Prominent Lusaka lawyer Vincent Malambo has maintained that President Michael Sata maliciously defamed him when the Head of State told the Lusaka High Court that he (Malambo) was removed from representing the Development Bank of Zambia (DBZ) for allegedly being incompetent.
The matter is before High Court Judge Florence Lengalenga and ruling comes up today.
Mr Malambo submitted that the story in the Daily Nation for which President Michael Sata has sued Mr Sakala and Dr Beyani were fair comment on matters of public interest which involved his removal from representing DBZ after successfully prosecuting the matter and obtaining judgment in favour of the bank.
Mr Malambo in his written submission as an intended intervenor in the K14 billion DBZ loan which High Court Judge Nigel Mutuna ruled in his favour that Mr Nchito, Mr M’membe and Nchima Nchito obtained by fraudulent misrepresentation argued that if a person was defamed in his profession, the defamation was actionable.
He has said that since President Sata defamed him, he wanted to join in the case so that he could clear his name.
This is in a matter where Mr Malambo is seeking to be joined to a case in which Mr Sata has sued Daily Nation proprietor Richard Sakala and University of Zambia academician Choolwe Beyani for defamation for causing the publication of a story allegedly that he was shielding his friends Director of Public Prosecutions (DPP) Mutembo Nchito, his business partner Fred M’membe who is owner of the Post Newspaper and Nchima Nchito from repaying the K14 billion loan.
Mr Malambo also submitted that according to the Halsbury’s Laws of England, not all statements uttered in court enjoyed absolute privilege and that malicious defamation of a person during court proceedings was not protected.

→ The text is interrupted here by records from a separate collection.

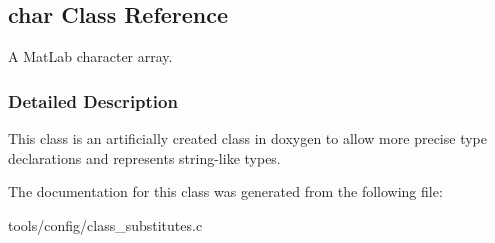 \hypertarget{classchar}{}\subsection{char Class Reference}
\label{classchar}


A Mat\+Lab character array.  




\subsubsection{Detailed Description}
This class is an artificially created class in doxygen to allow more precise type declarations and represents string-\/like types. 

The documentation for this class was generated from the following file\+:\begin{DoxyCompactItemize}
\item 
tools/config/class\+\_\+substitutes.\+c\end{DoxyCompactItemize}
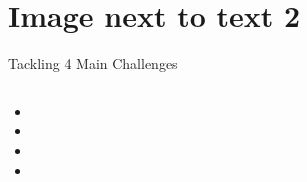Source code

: \section[Example 2]{Image next to text 2}



\begin{frame}{Tackling 4 Main Challenges}
	\begin{columns}
		\begin{column}{0.4\textwidth}
			
			\begin{itemize}
				\item {}
				\item {}
				\item {}
				\item {}
			\end{itemize}
				
		\end{column}
		\begin{column}{0.6\textwidth}
			\only<1>{ %
				
			}
			\only<2>{ %
				
			}
			\only<3>{ %
				
			}
			\only<4>{ %
				
			}
		\end{column}
	\end{columns}
\end{frame}
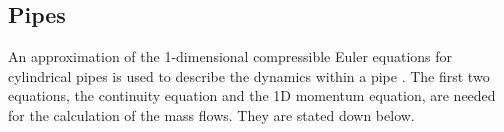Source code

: 



\subsection{Pipes}\label{sec::pipes}
An approximation of the 1-dimensional compressible Euler equations for cylindrical pipes is used to describe the dynamics within a pipe \cite{Krug2020}. The first two equations, the continuity equation and the 1D momentum equation, are needed for the calculation of the mass flows. They are stated down below.

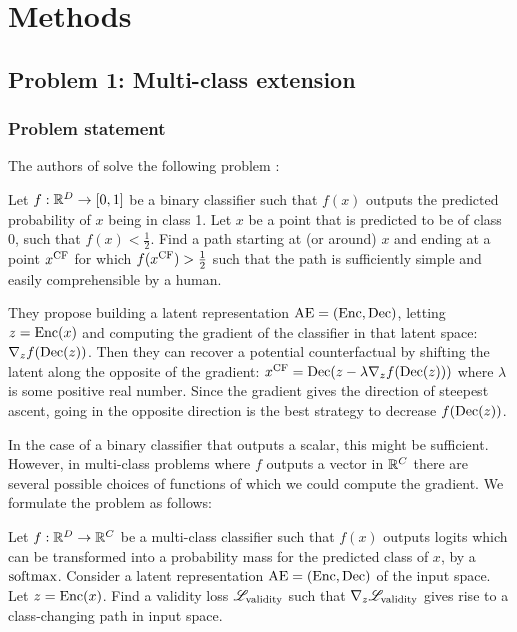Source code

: \documentclass[../main.tex]{subfiles}
\begin{document}
\chapter{Methods}
\label{ch:methods}

\section{Problem 1: Multi-class extension}

\subsection{Problem statement}

The authors of \ls{} solve the following problem \cite{cohenGifsplanation2022}:

Let $f: \mathbb{R}^D \to [0, 1]$ be a binary classifier such that $f(x)$ outputs the predicted probability of $x$ being in class 1.
Let $x$ be a point that is predicted to be of class 0, \ie{} such that $f(x) < \frac{1}{2}$.
Find a path starting at (or around) $x$ and ending at a point $x^\text{CF}$ for which $f(x^\text{CF}) > \frac{1}{2}$ such that the path is sufficiently simple and easily comprehensible by a human.

They propose building a latent representation $\mathrm{AE} = (\operatorname{Enc}, \operatorname{Dec})$, letting $z = \operatorname{Enc}(x)$ and computing the gradient of the classifier in that latent space:
$\nabla_z f(\operatorname{Dec}(z))$.
Then they can recover a potential counterfactual by shifting the latent along the opposite of the gradient: $x^\text{CF} = \operatorname{Dec}(z - \lambda \nabla_z f(\operatorname{Dec}(z)))$ where $\lambda$ is some positive real number.
Since the gradient gives the direction of steepest ascent, going in the opposite direction is the best strategy to decrease $f(\operatorname{Dec}(z))$.

In the case of a binary classifier that outputs a scalar, this might be sufficient. However, in multi-class problems where $f$ outputs a vector in $\mathbb{R}^C$ there are several possible choices of functions of which we could compute the gradient.
We formulate the problem as follows:

Let $f: \mathbb{R}^D \to \mathbb{R}^C$ be a multi-class classifier such that $f(x)$ outputs logits which can be transformed into a probability mass for the predicted class of $x$, \eg{} by a $\text{softmax}$.
Consider a latent representation $\mathrm{AE} = (\operatorname{Enc}, \operatorname{Dec})$ of the input space. 
Let $z = \operatorname{Enc}(x)$.
Find a validity loss $\mathscr{L}_\text{validity}$ such that
$\nabla_z \mathscr{L}_\text{validity}$ gives rise to a class-changing path in input space.
\end{document}
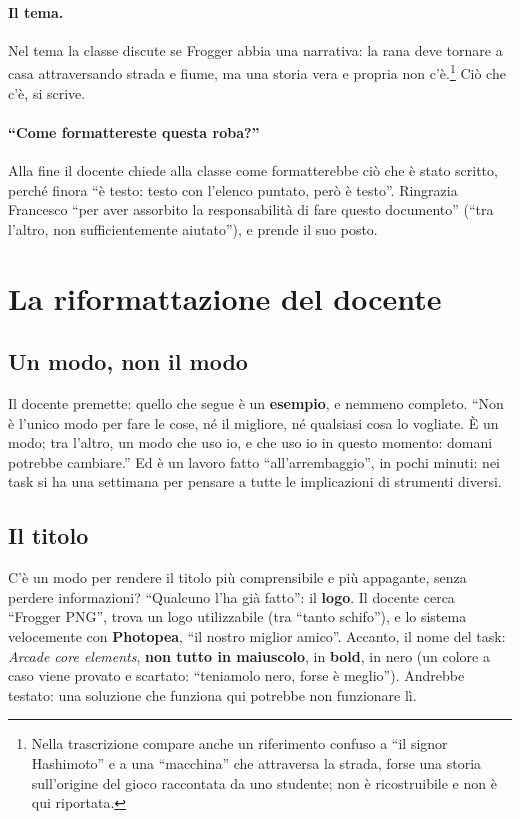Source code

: \paragraph{Il tema.} Nel tema la classe discute se Frogger abbia una
narrativa: la rana deve tornare a casa attraversando strada e fiume, ma una
storia vera e propria non c'è.\footnote{Nella trascrizione compare anche un
riferimento confuso a ``il signor Hashimoto'' e a una ``macchina'' che
attraversa la strada, forse una storia sull'origine del gioco raccontata da
uno studente; non è ricostruibile e non è qui riportata.} Ciò che c'è, si
scrive.

\paragraph{``Come formattereste questa roba?''} Alla fine il docente chiede
alla classe come formatterebbe ciò che è stato scritto, perché finora ``è
testo: testo con l'elenco puntato, però è testo''. Ringrazia Francesco
``per aver assorbito la responsabilità di fare questo documento'' (``tra
l'altro, non sufficientemente aiutato''), e prende il suo posto.

\section{La riformattazione del docente}
\label{gd9:sec:riformattazione}

\subsection{Un modo, non il modo}

Il docente premette: quello che segue è un \textbf{esempio}, e nemmeno
completo. ``Non è l'unico modo per fare le cose, né il migliore, né
qualsiasi cosa lo vogliate. È un modo; tra l'altro, un modo che uso io, e che
uso io in questo momento: domani potrebbe cambiare.'' Ed è un lavoro fatto
``all'arrembaggio'', in pochi minuti: nei task si ha una settimana per
pensare a tutte le implicazioni di strumenti diversi.

\subsection{Il titolo}

C'è un modo per rendere il titolo più comprensibile e più appagante, senza
perdere informazioni? ``Qualcuno l'ha già fatto'': il \textbf{logo}. Il
docente cerca ``Frogger PNG'', trova un logo utilizzabile (tra ``tanto
schifo''), e lo sistema velocemente con \textbf{Photopea}, ``il nostro miglior
amico''. Accanto, il nome del task: \emph{Arcade core elements},
\textbf{non tutto in maiuscolo}, in \textbf{bold}, in nero (un colore a caso
viene provato e scartato: ``teniamolo nero, forse è meglio''). Andrebbe
testato: una soluzione che funziona qui potrebbe non funzionare lì.

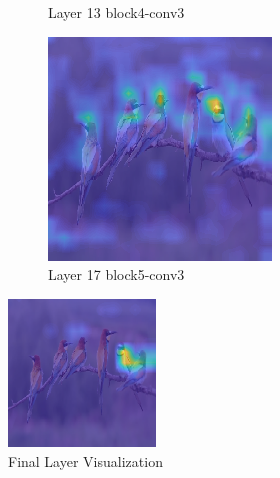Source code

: \begin{figure}
\begin{subfigure}[b]{0.30\textwidth}
         \caption{Layer 13 block4-conv3}
         \label{fig:layer-13}
     \end{subfigure}
     \begin{subfigure}[b]{0.30\textwidth}
         \centering
         \includegraphics[width=\textwidth]{images/hm-layer-13.png}
         \caption{Layer 17 block5-conv3}
         \label{fig:layer-17}
     \end{subfigure}
    
    \label{fig:three graphs}
    
    \vspace{1em}%
    \includegraphics[width=0.35\textwidth]{images/hm-layer-17.png}
    \vspace{1em}%
    \caption{Final Layer Visualization}
    \label{fig:DeepViz - Visual Explanation Tool}

\end{figure}

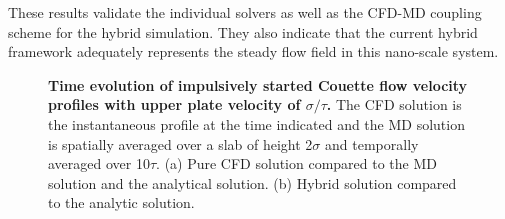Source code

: \documentclass[preprint,12pt]{elsarticle}
\begin{document}
These results validate the individual solvers as well as the CFD-MD coupling scheme for the hybrid simulation. They also indicate that the current hybrid framework adequately represents the steady flow field in this nano-scale system. 


\begin{figure}
\centering
{}
\hskip 1cm
\vskip-0.2cm
\caption[]{\small {\bf Time evolution of impulsively started Couette flow velocity profiles with upper plate velocity of  $\sigma/\tau$.} The CFD solution is the instantaneous profile at the time indicated and the MD solution is spatially averaged over a slab of height 2$\sigma$ and temporally averaged over 10$\tau$. (a) Pure CFD solution compared to the MD solution and the analytical solution. (b) Hybrid solution compared to the analytic solution.
}
\label{Flat_Plate_Sol}
\end{figure}
\end{document}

He submitted that the remedy in a situation where a malicious statement was made against an individual in court was for the affected to join the proceedings.
Mr Malambo said he was fortified in seeking to join the proceedings by the provisions of Section 3 of the Defamation Act Chapter 68 Volume 6 of the Laws of Zambia which provide that in an action for slander in respect of the words calculated to disparage the plaintiff in office, profession, calling, trade or business held or carried on by him at the time of publication, it shall not be necessary to allege or to prove special damage.
“We submit that not all statements uttered in court enjoy absolute privilege. Malicious defamation of a person during court proceedings is not protected. If a person is defamed in his profession, that defamation is actionable per se. The plaintiff has brought himself into the jurisdiction of the honourable court and can therefore not be heard to invoke immunity. The plaintiff in his capacity as sitting President can use the shield of immunity but cannot wield the spear. We therefore submit that the intended intervenor possesses the requisite locus standi and interest to be joined to the proceedings and therefore pray that the application has merit and should be allowed,” Mr Malambo submitted.